## EXERCISE DESCRIPTION
Could you copy exactly the lines from the one containing "as for encryption](images/encrypt-export-as.png)" through the last line of the records below, and nothing else?

<<<<

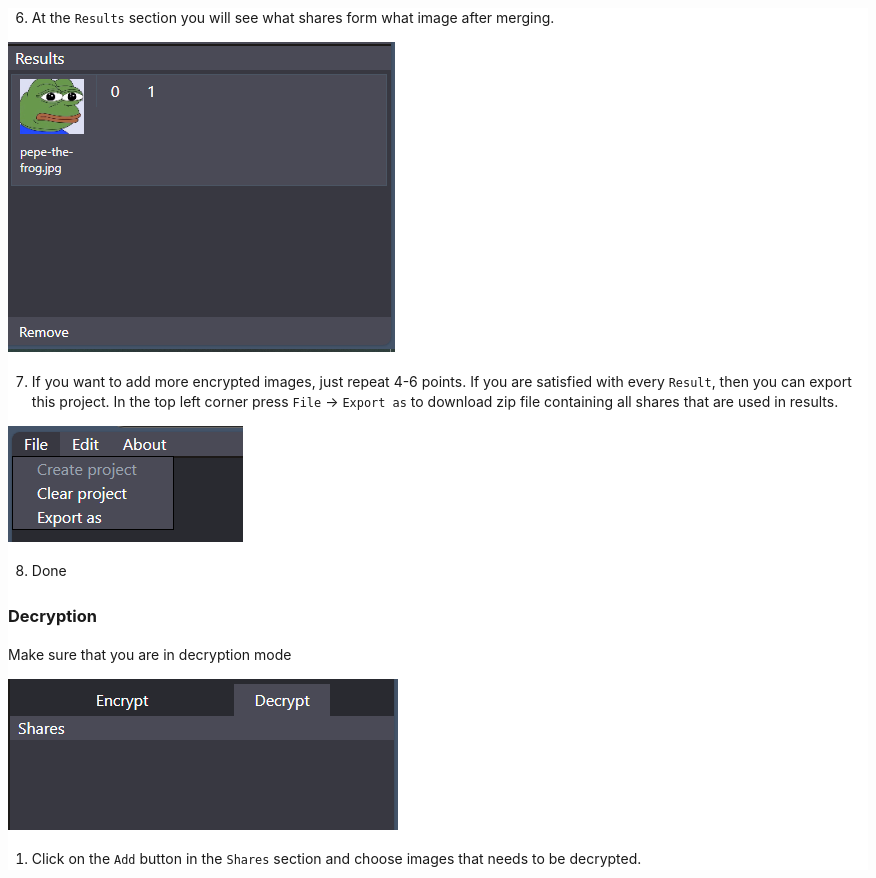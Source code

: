 6. At the `Results` section you will see what shares form what image after merging.

![Results section for encryption](images/encrypt-results.png)

7. If you want to add more encrypted images, just repeat 4-6 points. If you are satisfied with every `Result`, then you can export this project. In the top left corner press `File` -> `Export as` to download zip file containing all shares that are used in results.

![Export as for encryption](images/encrypt-export-as.png)

8. Done

### Decryption
Make sure that you are in decryption mode

![Decrypt mode](images/decrypt-mode.png)

1. Click on the `Add` button in the `Shares` section and choose images that needs to be decrypted.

>>>>

## SOLUTION FOR THIS PROBLEM
![Export as for encryption](images/encrypt-export-as.png)

8. Done

### Decryption
Make sure that you are in decryption mode

![Decrypt mode](images/decrypt-mode.png)

1. Click on the `Add` button in the `Shares` section and choose images that needs to be decrypted.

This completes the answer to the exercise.